ActivityContext parentContext = default;

if (message.ApplicationProperties.TryGetValue("Diagnostic-Id", out var objectId) && objectId is string diagnosticId)
{
    parentContext = ActivityContext.TryParse(diagnosticId, null, out var parsedContext)
        ? parsedContext
        : default;
}

var activity = DiagnosticsConfig.Source.StartActivity("MessageConsumer.Consume", ActivityKind.Consumer, parentContext);

Next, I’ll create tags for the message properties:

activity?.SetTag("messaging.system", "edgamat.azureservicebus");
activity?.SetTag("messaging.destination.name", messageContext.QueueOrTopicName);

if (!string.IsNullOrWhiteSpace(messageContext.SubscriptionName))
{
    activity?.SetTag("messaging.destination.subscription.name", messageContext.SubscriptionName);
}

activity?.SetTag("messaging.message.type", typeof(T).FullName);
activity?.SetTag("messaging.message.id", messageContext.MessageId);
activity?.SetTag("messaging.delivery_attempt", messageContext.DeliveryAttempt);
activity?.SetTag("messaging.max_delivery_attempts", messageContext.MaxDeliveryAttempts);

Tracking Exceptions/Retries

The message library has built-in retries on messages.
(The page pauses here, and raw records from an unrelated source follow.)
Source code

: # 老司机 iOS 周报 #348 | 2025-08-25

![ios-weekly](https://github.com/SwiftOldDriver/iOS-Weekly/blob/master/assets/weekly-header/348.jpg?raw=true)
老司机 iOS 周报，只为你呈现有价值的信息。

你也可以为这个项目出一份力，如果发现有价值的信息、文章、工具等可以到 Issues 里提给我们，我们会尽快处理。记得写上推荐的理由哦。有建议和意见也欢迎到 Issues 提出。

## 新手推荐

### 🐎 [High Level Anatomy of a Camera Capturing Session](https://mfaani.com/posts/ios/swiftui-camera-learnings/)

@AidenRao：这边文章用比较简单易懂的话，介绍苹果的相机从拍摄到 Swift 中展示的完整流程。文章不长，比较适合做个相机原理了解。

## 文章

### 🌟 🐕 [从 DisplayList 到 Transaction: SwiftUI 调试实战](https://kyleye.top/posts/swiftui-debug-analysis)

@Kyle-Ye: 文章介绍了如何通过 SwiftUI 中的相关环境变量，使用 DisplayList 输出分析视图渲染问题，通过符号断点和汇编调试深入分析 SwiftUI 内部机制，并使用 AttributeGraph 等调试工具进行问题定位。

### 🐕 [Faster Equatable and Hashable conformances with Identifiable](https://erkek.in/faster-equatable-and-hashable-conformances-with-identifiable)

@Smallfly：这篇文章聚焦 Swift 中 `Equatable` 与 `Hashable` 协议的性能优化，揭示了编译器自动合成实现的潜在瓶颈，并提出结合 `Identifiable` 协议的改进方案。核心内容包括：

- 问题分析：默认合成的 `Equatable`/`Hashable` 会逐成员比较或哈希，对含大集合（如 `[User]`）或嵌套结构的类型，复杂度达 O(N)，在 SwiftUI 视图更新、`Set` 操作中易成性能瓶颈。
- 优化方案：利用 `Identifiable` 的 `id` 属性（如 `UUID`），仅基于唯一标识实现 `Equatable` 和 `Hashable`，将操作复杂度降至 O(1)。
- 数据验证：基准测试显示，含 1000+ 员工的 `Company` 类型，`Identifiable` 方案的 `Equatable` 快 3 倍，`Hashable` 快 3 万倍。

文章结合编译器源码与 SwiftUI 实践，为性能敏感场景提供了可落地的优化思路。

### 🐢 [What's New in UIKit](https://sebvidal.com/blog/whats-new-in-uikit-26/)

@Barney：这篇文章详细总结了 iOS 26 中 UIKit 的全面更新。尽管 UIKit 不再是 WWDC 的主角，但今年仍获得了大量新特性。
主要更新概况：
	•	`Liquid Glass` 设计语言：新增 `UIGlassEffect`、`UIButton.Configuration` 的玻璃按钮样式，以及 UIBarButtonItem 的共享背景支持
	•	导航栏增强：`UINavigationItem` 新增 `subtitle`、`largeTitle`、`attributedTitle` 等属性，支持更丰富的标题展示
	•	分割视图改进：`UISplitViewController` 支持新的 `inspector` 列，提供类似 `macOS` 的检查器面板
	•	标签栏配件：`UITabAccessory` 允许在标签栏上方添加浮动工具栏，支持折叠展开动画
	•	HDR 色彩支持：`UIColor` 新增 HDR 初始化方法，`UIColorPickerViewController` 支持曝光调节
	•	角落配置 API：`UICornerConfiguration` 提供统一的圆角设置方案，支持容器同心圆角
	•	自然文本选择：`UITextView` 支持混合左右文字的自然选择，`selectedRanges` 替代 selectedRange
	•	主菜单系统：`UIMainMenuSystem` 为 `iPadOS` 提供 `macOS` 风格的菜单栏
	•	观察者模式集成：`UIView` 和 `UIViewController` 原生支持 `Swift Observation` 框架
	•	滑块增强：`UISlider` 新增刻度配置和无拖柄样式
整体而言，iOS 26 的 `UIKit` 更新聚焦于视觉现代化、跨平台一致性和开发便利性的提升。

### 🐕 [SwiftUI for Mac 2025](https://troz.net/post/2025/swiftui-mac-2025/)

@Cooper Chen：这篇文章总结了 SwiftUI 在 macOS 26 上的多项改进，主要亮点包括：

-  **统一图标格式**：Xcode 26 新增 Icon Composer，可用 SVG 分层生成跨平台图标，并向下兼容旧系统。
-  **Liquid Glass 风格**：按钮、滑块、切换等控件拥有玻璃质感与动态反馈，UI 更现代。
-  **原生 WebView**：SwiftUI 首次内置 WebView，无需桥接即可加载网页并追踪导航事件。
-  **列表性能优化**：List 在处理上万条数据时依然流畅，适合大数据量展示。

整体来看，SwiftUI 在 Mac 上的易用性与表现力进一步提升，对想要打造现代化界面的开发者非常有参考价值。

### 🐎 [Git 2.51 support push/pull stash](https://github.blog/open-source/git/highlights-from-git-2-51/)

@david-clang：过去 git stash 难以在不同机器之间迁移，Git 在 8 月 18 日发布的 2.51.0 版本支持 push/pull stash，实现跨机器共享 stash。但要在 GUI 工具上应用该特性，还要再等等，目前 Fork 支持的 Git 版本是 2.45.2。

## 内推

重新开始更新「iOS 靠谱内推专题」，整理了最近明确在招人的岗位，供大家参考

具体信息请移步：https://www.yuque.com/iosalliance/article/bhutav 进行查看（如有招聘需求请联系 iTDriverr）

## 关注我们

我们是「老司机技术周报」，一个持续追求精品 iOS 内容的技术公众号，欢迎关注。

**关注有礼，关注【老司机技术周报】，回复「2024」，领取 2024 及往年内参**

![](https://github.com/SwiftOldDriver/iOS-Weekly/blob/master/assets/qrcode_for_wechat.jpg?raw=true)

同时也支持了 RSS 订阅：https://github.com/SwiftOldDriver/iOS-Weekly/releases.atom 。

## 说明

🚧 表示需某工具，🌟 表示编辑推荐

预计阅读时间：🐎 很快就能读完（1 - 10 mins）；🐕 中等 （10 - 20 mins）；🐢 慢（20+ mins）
This will get triggered if an exception occurs. In the exception catch block, I add the exception details:

try
{
    // Consume message
}
catch (Exception ex)
{
    if (messageContext.DeliveryAttempt >= messageContext.MaxDeliveryAttempts)
    {
        activity?.SetStatus(ActivityStatusCode.Error, "Failure to consume message");
        activity?.AddException(ex);
        throw;
    }

    // add activity for retry delay
    using (var retryActivity = DiagnosticsConfig.Source.StartActivity("RetryDelay", ActivityKind.Internal))
    {
        retryActivity?.SetTag("messaging.retry.delay", messageContext.RetryDelay.TotalMilliseconds);
        await Task.Delay(messageContext.RetryDelay, token);
    }

    throw;
}

I can find retries by filtering on the RetryDelay activities. I can find message that are sent to the dead letter queue by filtering on MessageConsumer.Consume activities with an error status.

Summary

Adding the custom diagnostics is not difficult. It provides me with more flexibility when exporting telemetry data and I can export it all to any OpenTelemetry collector.